WORK TO COMPLETE >>
All entries below are to be set down again exactly as given.

(Data records)
--- START ---
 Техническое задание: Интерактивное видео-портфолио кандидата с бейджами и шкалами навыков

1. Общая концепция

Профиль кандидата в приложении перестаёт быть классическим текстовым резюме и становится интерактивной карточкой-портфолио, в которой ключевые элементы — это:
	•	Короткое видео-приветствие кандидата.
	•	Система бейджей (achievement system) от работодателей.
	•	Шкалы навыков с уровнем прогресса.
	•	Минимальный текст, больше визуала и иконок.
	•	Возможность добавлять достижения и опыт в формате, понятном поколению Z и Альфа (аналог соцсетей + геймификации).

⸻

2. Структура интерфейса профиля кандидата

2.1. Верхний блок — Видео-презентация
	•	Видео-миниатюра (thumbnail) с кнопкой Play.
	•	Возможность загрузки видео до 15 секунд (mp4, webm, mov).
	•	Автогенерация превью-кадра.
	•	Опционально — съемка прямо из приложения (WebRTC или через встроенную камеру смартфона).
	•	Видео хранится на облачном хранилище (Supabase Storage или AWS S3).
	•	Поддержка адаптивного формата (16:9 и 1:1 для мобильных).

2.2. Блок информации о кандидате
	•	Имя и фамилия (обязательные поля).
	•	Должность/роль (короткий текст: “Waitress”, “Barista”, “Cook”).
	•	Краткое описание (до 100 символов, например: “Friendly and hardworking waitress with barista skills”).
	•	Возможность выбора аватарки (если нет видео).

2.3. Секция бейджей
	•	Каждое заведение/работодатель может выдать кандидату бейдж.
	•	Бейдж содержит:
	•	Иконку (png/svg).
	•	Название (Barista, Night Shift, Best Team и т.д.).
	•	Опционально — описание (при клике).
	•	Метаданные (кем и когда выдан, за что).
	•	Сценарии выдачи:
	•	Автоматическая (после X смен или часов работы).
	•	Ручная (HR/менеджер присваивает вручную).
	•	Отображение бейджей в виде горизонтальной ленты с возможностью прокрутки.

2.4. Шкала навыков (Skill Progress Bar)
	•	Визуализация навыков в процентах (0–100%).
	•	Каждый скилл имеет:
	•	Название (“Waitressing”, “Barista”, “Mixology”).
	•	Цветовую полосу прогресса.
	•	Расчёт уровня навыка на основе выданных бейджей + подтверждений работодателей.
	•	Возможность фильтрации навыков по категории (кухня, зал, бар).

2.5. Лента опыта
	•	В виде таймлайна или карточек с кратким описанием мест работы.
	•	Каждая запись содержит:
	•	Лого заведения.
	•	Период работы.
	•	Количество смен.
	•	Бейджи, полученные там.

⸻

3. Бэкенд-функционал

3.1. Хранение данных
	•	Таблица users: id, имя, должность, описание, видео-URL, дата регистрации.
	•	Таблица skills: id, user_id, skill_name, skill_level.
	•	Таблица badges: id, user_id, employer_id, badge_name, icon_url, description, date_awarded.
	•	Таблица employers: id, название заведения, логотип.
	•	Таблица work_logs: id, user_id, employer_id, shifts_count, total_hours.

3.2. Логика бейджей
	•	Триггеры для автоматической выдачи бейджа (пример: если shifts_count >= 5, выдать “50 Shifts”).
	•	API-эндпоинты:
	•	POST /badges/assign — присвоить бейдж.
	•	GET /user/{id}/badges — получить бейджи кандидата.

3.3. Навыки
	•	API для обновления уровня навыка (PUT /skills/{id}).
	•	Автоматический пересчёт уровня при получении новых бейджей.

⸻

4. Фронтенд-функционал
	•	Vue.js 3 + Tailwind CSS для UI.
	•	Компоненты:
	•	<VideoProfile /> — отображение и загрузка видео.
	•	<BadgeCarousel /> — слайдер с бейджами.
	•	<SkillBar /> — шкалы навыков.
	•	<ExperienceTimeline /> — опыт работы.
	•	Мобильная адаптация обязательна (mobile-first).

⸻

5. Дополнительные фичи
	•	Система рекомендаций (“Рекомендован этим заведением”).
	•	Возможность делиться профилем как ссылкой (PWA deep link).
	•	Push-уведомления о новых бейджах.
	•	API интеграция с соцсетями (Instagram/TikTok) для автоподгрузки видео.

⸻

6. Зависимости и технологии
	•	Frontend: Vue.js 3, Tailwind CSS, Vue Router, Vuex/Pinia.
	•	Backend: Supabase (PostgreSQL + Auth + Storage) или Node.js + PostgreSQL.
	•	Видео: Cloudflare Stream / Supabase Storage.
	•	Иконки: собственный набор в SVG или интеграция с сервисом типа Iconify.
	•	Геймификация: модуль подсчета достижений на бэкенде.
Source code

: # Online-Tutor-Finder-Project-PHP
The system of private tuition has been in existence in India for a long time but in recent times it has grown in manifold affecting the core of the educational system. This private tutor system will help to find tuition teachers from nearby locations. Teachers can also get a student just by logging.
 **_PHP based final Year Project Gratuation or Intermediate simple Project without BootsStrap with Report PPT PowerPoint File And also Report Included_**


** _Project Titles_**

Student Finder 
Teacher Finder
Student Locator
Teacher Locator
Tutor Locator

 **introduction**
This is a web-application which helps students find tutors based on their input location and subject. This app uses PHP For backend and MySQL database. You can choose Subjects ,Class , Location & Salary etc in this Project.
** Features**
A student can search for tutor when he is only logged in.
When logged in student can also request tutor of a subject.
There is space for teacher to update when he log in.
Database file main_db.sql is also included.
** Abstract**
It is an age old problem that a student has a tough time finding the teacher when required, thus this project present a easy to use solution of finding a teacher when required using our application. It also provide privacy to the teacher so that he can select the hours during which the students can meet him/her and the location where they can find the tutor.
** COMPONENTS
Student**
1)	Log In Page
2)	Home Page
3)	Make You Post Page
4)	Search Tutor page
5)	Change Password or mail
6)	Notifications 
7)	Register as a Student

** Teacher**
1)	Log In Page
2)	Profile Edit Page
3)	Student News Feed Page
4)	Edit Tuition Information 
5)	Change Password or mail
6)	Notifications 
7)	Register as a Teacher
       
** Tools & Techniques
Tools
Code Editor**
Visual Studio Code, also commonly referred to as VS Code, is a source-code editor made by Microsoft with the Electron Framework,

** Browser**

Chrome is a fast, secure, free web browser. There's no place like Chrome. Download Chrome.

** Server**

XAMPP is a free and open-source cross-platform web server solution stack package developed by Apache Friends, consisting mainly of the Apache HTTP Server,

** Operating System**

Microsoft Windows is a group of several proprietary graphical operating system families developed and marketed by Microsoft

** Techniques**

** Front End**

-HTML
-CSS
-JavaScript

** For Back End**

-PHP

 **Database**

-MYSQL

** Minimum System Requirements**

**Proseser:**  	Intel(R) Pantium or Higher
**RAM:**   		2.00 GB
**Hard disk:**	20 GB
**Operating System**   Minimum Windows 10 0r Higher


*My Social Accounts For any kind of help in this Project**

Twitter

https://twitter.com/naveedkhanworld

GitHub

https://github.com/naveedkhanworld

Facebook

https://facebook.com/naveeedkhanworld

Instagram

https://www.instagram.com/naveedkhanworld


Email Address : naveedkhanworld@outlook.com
--- END ---
REPLY >>
 Техническое задание: Интерактивное видео-портфолио кандидата с бейджами и шкалами навыков

1. Общая концепция

Профиль кандидата в приложении перестаёт быть классическим текстовым резюме и становится интерактивной карточкой-портфолио, в которой ключевые элементы — это:
	•	Короткое видео-приветствие кандидата.
	•	Система бейджей (achievement system) от работодателей.
	•	Шкалы навыков с уровнем прогресса.
	•	Минимальный текст, больше визуала и иконок.
	•	Возможность добавлять достижения и опыт в формате, понятном поколению Z и Альфа (аналог соцсетей + геймификации).

⸻

2. Структура интерфейса профиля кандидата

2.1. Верхний блок — Видео-презентация
	•	Видео-миниатюра (thumbnail) с кнопкой Play.
	•	Возможность загрузки видео до 15 секунд (mp4, webm, mov).
	•	Автогенерация превью-кадра.
	•	Опционально — съемка прямо из приложения (WebRTC или через встроенную камеру смартфона).
	•	Видео хранится на облачном хранилище (Supabase Storage или AWS S3).
	•	Поддержка адаптивного формата (16:9 и 1:1 для мобильных).

2.2. Блок информации о кандидате
	•	Имя и фамилия (обязательные поля).
	•	Должность/роль (короткий текст: “Waitress”, “Barista”, “Cook”).
	•	Краткое описание (до 100 символов, например: “Friendly and hardworking waitress with barista skills”).
	•	Возможность выбора аватарки (если нет видео).

2.3. Секция бейджей
	•	Каждое заведение/работодатель может выдать кандидату бейдж.
	•	Бейдж содержит:
	•	Иконку (png/svg).
	•	Название (Barista, Night Shift, Best Team и т.д.).
	•	Опционально — описание (при клике).
	•	Метаданные (кем и когда выдан, за что).
	•	Сценарии выдачи:
	•	Автоматическая (после X смен или часов работы).
	•	Ручная (HR/менеджер присваивает вручную).
	•	Отображение бейджей в виде горизонтальной ленты с возможностью прокрутки.

2.4. Шкала навыков (Skill Progress Bar)
	•	Визуализация навыков в процентах (0–100%).
	•	Каждый скилл имеет:
	•	Название (“Waitressing”, “Barista”, “Mixology”).
	•	Цветовую полосу прогресса.
	•	Расчёт уровня навыка на основе выданных бейджей + подтверждений работодателей.
	•	Возможность фильтрации навыков по категории (кухня, зал, бар).

2.5. Лента опыта
	•	В виде таймлайна или карточек с кратким описанием мест работы.
	•	Каждая запись содержит:
	•	Лого заведения.
	•	Период работы.
	•	Количество смен.
	•	Бейджи, полученные там.

⸻

3. Бэкенд-функционал

3.1. Хранение данных
	•	Таблица users: id, имя, должность, описание, видео-URL, дата регистрации.
	•	Таблица skills: id, user_id, skill_name, skill_level.
	•	Таблица badges: id, user_id, employer_id, badge_name, icon_url, description, date_awarded.
	•	Таблица employers: id, название заведения, логотип.
	•	Таблица work_logs: id, user_id, employer_id, shifts_count, total_hours.

3.2. Логика бейджей
	•	Триггеры для автоматической выдачи бейджа (пример: если shifts_count >= 5, выдать “50 Shifts”).
	•	API-эндпоинты:
	•	POST /badges/assign — присвоить бейдж.
	•	GET /user/{id}/badges — получить бейджи кандидата.

3.3. Навыки
	•	API для обновления уровня навыка (PUT /skills/{id}).
	•	Автоматический пересчёт уровня при получении новых бейджей.

⸻

4. Фронтенд-функционал
	•	Vue.js 3 + Tailwind CSS для UI.
	•	Компоненты:
	•	<VideoProfile /> — отображение и загрузка видео.
	•	<BadgeCarousel /> — слайдер с бейджами.
	•	<SkillBar /> — шкалы навыков.
	•	<ExperienceTimeline /> — опыт работы.
	•	Мобильная адаптация обязательна (mobile-first).

⸻

5. Дополнительные фичи
	•	Система рекомендаций (“Рекомендован этим заведением”).
	•	Возможность делиться профилем как ссылкой (PWA deep link).
	•	Push-уведомления о новых бейджах.
	•	API интеграция с соцсетями (Instagram/TikTok) для автоподгрузки видео.

⸻

6. Зависимости и технологии
	•	Frontend: Vue.js 3, Tailwind CSS, Vue Router, Vuex/Pinia.
	•	Backend: Supabase (PostgreSQL + Auth + Storage) или Node.js + PostgreSQL.
	•	Видео: Cloudflare Stream / Supabase Storage.
	•	Иконки: собственный набор в SVG или интеграция с сервисом типа Iconify.
	•	Геймификация: модуль подсчета достижений на бэкенде.
Source code

: # Online-Tutor-Finder-Project-PHP
The system of private tuition has been in existence in India for a long time but in recent times it has grown in manifold affecting the core of the educational system. This private tutor system will help to find tuition teachers from nearby locations. Teachers can also get a student just by logging.
 **_PHP based final Year Project Gratuation or Intermediate simple Project without BootsStrap with Report PPT PowerPoint File And also Report Included_**


** _Project Titles_**

Student Finder 
Teacher Finder
Student Locator
Teacher Locator
Tutor Locator

 **introduction**
This is a web-application which helps students find tutors based on their input location and subject. This app uses PHP For backend and MySQL database. You can choose Subjects ,Class , Location & Salary etc in this Project.
** Features**
A student can search for tutor when he is only logged in.
When logged in student can also request tutor of a subject.
There is space for teacher to update when he log in.
Database file main_db.sql is also included.
** Abstract**
It is an age old problem that a student has a tough time finding the teacher when required, thus this project present a easy to use solution of finding a teacher when required using our application. It also provide privacy to the teacher so that he can select the hours during which the students can meet him/her and the location where they can find the tutor.
** COMPONENTS
Student**
1)	Log In Page
2)	Home Page
3)	Make You Post Page
4)	Search Tutor page
5)	Change Password or mail
6)	Notifications 
7)	Register as a Student

** Teacher**
1)	Log In Page
2)	Profile Edit Page
3)	Student News Feed Page
4)	Edit Tuition Information 
5)	Change Password or mail
6)	Notifications 
7)	Register as a Teacher
       
** Tools & Techniques
Tools
Code Editor**
Visual Studio Code, also commonly referred to as VS Code, is a source-code editor made by Microsoft with the Electron Framework,

** Browser**

Chrome is a fast, secure, free web browser. There's no place like Chrome. Download Chrome.

** Server**

XAMPP is a free and open-source cross-platform web server solution stack package developed by Apache Friends, consisting mainly of the Apache HTTP Server,

** Operating System**

Microsoft Windows is a group of several proprietary graphical operating system families developed and marketed by Microsoft

** Techniques**

** Front End**

-HTML
-CSS
-JavaScript

** For Back End**

-PHP

 **Database**

-MYSQL

** Minimum System Requirements**

**Proseser:**  	Intel(R) Pantium or Higher
**RAM:**   		2.00 GB
**Hard disk:**	20 GB
**Operating System**   Minimum Windows 10 0r Higher


*My Social Accounts For any kind of help in this Project**

Twitter

https://twitter.com/naveedkhanworld

GitHub

https://github.com/naveedkhanworld

Facebook

https://facebook.com/naveeedkhanworld

Instagram

https://www.instagram.com/naveedkhanworld


Email Address : naveedkhanworld@outlook.com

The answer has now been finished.